_Given data_.
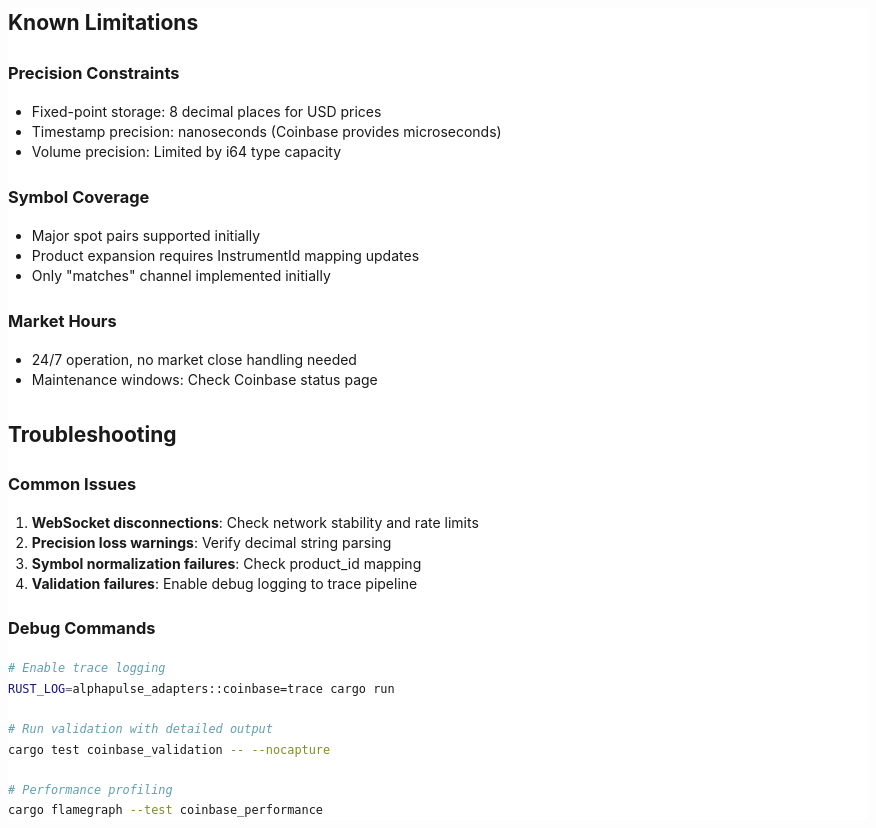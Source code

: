 ## Known Limitations

### Precision Constraints
- Fixed-point storage: 8 decimal places for USD prices
- Timestamp precision: nanoseconds (Coinbase provides microseconds)
- Volume precision: Limited by i64 type capacity

### Symbol Coverage  
- Major spot pairs supported initially
- Product expansion requires InstrumentId mapping updates
- Only "matches" channel implemented initially

### Market Hours
- 24/7 operation, no market close handling needed
- Maintenance windows: Check Coinbase status page

## Troubleshooting

### Common Issues
1. **WebSocket disconnections**: Check network stability and rate limits
2. **Precision loss warnings**: Verify decimal string parsing 
3. **Symbol normalization failures**: Check product_id mapping
4. **Validation failures**: Enable debug logging to trace pipeline

### Debug Commands
```bash
# Enable trace logging
RUST_LOG=alphapulse_adapters::coinbase=trace cargo run

# Run validation with detailed output  
cargo test coinbase_validation -- --nocapture

# Performance profiling
cargo flamegraph --test coinbase_performance
```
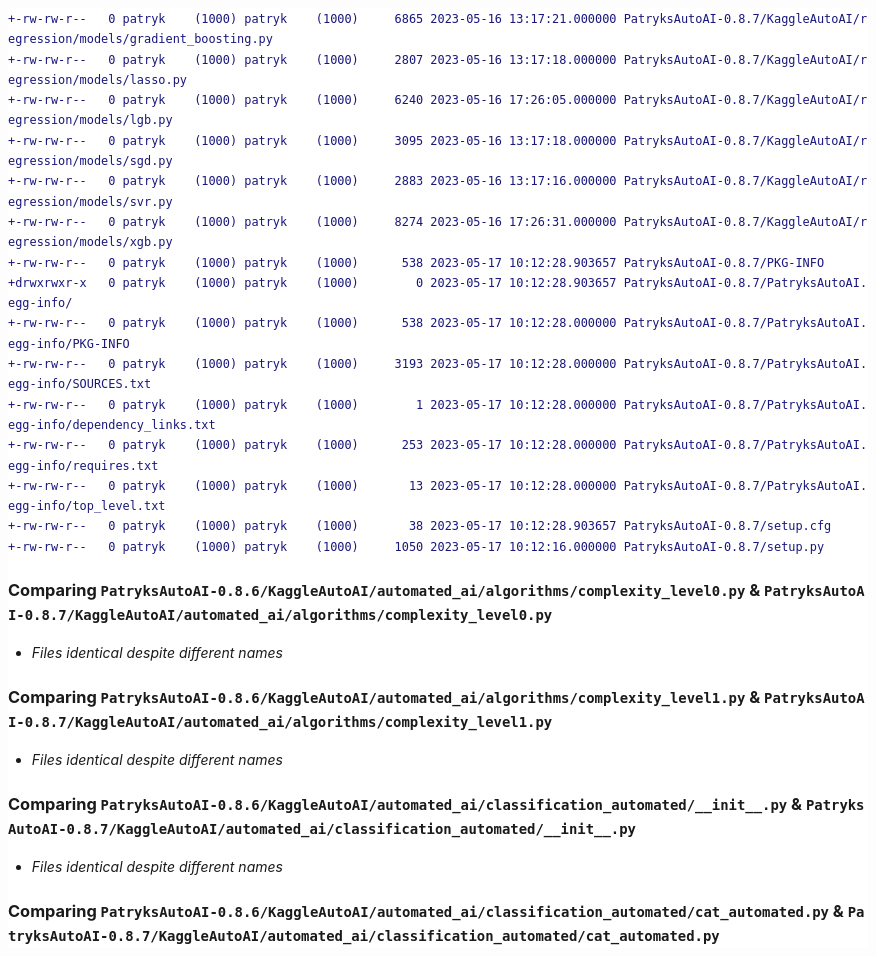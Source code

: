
 ```diff
+-rw-rw-r--   0 patryk    (1000) patryk    (1000)     6865 2023-05-16 13:17:21.000000 PatryksAutoAI-0.8.7/KaggleAutoAI/regression/models/gradient_boosting.py
+-rw-rw-r--   0 patryk    (1000) patryk    (1000)     2807 2023-05-16 13:17:18.000000 PatryksAutoAI-0.8.7/KaggleAutoAI/regression/models/lasso.py
+-rw-rw-r--   0 patryk    (1000) patryk    (1000)     6240 2023-05-16 17:26:05.000000 PatryksAutoAI-0.8.7/KaggleAutoAI/regression/models/lgb.py
+-rw-rw-r--   0 patryk    (1000) patryk    (1000)     3095 2023-05-16 13:17:18.000000 PatryksAutoAI-0.8.7/KaggleAutoAI/regression/models/sgd.py
+-rw-rw-r--   0 patryk    (1000) patryk    (1000)     2883 2023-05-16 13:17:16.000000 PatryksAutoAI-0.8.7/KaggleAutoAI/regression/models/svr.py
+-rw-rw-r--   0 patryk    (1000) patryk    (1000)     8274 2023-05-16 17:26:31.000000 PatryksAutoAI-0.8.7/KaggleAutoAI/regression/models/xgb.py
+-rw-rw-r--   0 patryk    (1000) patryk    (1000)      538 2023-05-17 10:12:28.903657 PatryksAutoAI-0.8.7/PKG-INFO
+drwxrwxr-x   0 patryk    (1000) patryk    (1000)        0 2023-05-17 10:12:28.903657 PatryksAutoAI-0.8.7/PatryksAutoAI.egg-info/
+-rw-rw-r--   0 patryk    (1000) patryk    (1000)      538 2023-05-17 10:12:28.000000 PatryksAutoAI-0.8.7/PatryksAutoAI.egg-info/PKG-INFO
+-rw-rw-r--   0 patryk    (1000) patryk    (1000)     3193 2023-05-17 10:12:28.000000 PatryksAutoAI-0.8.7/PatryksAutoAI.egg-info/SOURCES.txt
+-rw-rw-r--   0 patryk    (1000) patryk    (1000)        1 2023-05-17 10:12:28.000000 PatryksAutoAI-0.8.7/PatryksAutoAI.egg-info/dependency_links.txt
+-rw-rw-r--   0 patryk    (1000) patryk    (1000)      253 2023-05-17 10:12:28.000000 PatryksAutoAI-0.8.7/PatryksAutoAI.egg-info/requires.txt
+-rw-rw-r--   0 patryk    (1000) patryk    (1000)       13 2023-05-17 10:12:28.000000 PatryksAutoAI-0.8.7/PatryksAutoAI.egg-info/top_level.txt
+-rw-rw-r--   0 patryk    (1000) patryk    (1000)       38 2023-05-17 10:12:28.903657 PatryksAutoAI-0.8.7/setup.cfg
+-rw-rw-r--   0 patryk    (1000) patryk    (1000)     1050 2023-05-17 10:12:16.000000 PatryksAutoAI-0.8.7/setup.py
```

### Comparing `PatryksAutoAI-0.8.6/KaggleAutoAI/automated_ai/algorithms/complexity_level0.py` & `PatryksAutoAI-0.8.7/KaggleAutoAI/automated_ai/algorithms/complexity_level0.py`

 * *Files identical despite different names*

### Comparing `PatryksAutoAI-0.8.6/KaggleAutoAI/automated_ai/algorithms/complexity_level1.py` & `PatryksAutoAI-0.8.7/KaggleAutoAI/automated_ai/algorithms/complexity_level1.py`

 * *Files identical despite different names*

### Comparing `PatryksAutoAI-0.8.6/KaggleAutoAI/automated_ai/classification_automated/__init__.py` & `PatryksAutoAI-0.8.7/KaggleAutoAI/automated_ai/classification_automated/__init__.py`

 * *Files identical despite different names*

### Comparing `PatryksAutoAI-0.8.6/KaggleAutoAI/automated_ai/classification_automated/cat_automated.py` & `PatryksAutoAI-0.8.7/KaggleAutoAI/automated_ai/classification_automated/cat_automated.py`
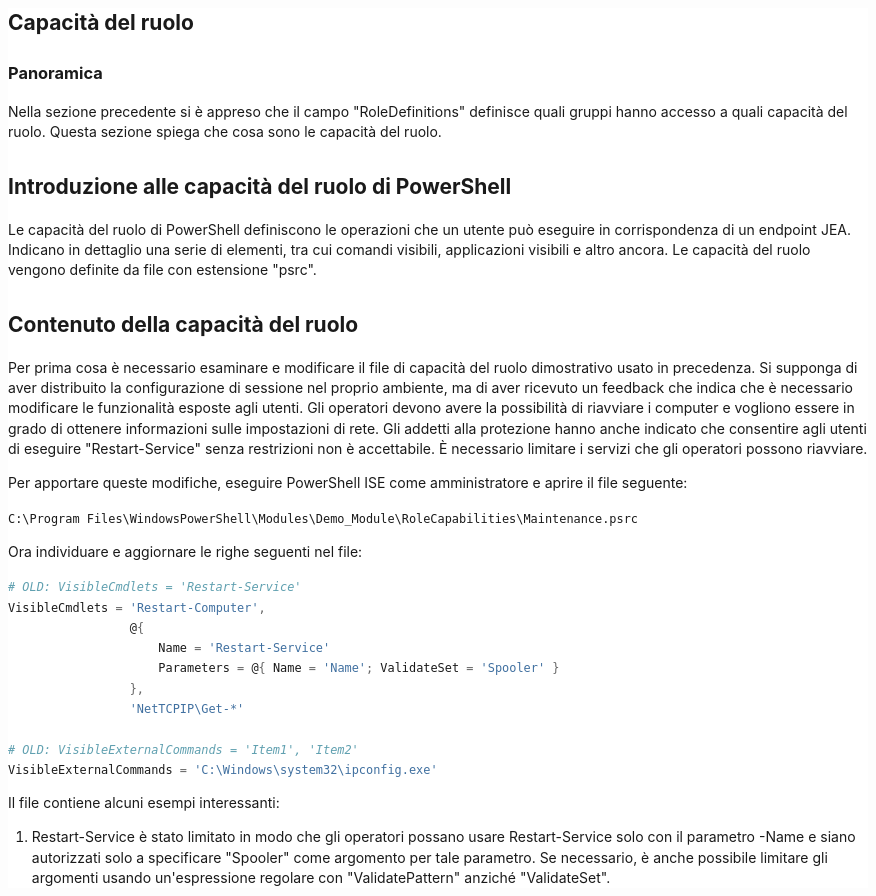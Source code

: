 ## Capacità del ruolo

### Panoramica
Nella sezione precedente si è appreso che il campo "RoleDefinitions" definisce quali gruppi hanno accesso a quali capacità del ruolo.
Questa sezione spiega
che cosa sono le capacità del ruolo.  

## Introduzione alle capacità del ruolo di PowerShell
Le capacità del ruolo di PowerShell definiscono le operazioni che un utente può eseguire in corrispondenza di un endpoint JEA.
Indicano in dettaglio una serie di elementi, tra cui comandi visibili, applicazioni visibili e altro ancora.
Le capacità del ruolo vengono definite da file con estensione "psrc".

## Contenuto della capacità del ruolo
Per prima cosa è necessario esaminare e modificare il file di capacità del ruolo dimostrativo usato in precedenza.
Si supponga di aver distribuito la configurazione di sessione nel proprio ambiente, ma di aver ricevuto un feedback che indica che è necessario modificare le funzionalità esposte agli utenti.
Gli operatori devono avere la possibilità di riavviare i computer e vogliono essere in grado di ottenere informazioni sulle impostazioni di rete.
Gli addetti alla protezione hanno anche indicato che consentire agli utenti di eseguire "Restart-Service" senza restrizioni non è accettabile.
È necessario limitare i servizi che gli operatori possono riavviare.

Per apportare queste modifiche, eseguire PowerShell ISE come amministratore e aprire il file seguente:

```
C:\Program Files\WindowsPowerShell\Modules\Demo_Module\RoleCapabilities\Maintenance.psrc
```

Ora individuare e aggiornare le righe seguenti nel file: 

```PowerShell
# OLD: VisibleCmdlets = 'Restart-Service'
VisibleCmdlets = 'Restart-Computer',
                 @{
                     Name = 'Restart-Service'
                     Parameters = @{ Name = 'Name'; ValidateSet = 'Spooler' }
                 },
                 'NetTCPIP\Get-*'

# OLD: VisibleExternalCommands = 'Item1', 'Item2'
VisibleExternalCommands = 'C:\Windows\system32\ipconfig.exe'
```

Il file contiene alcuni esempi interessanti:

1.  Restart-Service è stato limitato in modo che gli operatori possano usare Restart-Service solo con il parametro -Name e siano autorizzati solo a specificare "Spooler" come argomento per tale parametro.
Se necessario, è anche possibile limitare gli argomenti usando un'espressione regolare con "ValidatePattern" anziché "ValidateSet".
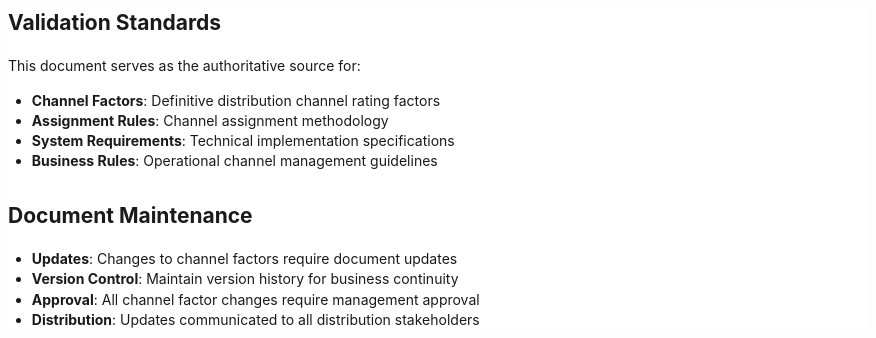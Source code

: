 ## Validation Standards
This document serves as the authoritative source for:
- **Channel Factors**: Definitive distribution channel rating factors
- **Assignment Rules**: Channel assignment methodology
- **System Requirements**: Technical implementation specifications
- **Business Rules**: Operational channel management guidelines

## Document Maintenance
- **Updates**: Changes to channel factors require document updates
- **Version Control**: Maintain version history for business continuity
- **Approval**: All channel factor changes require management approval
- **Distribution**: Updates communicated to all distribution stakeholders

_Prompt_.
Could you return all lines from the records that include the word "initially"?

_Reply to the exercise_.
- Major spot pairs supported initially
- Only "matches" channel implemented initially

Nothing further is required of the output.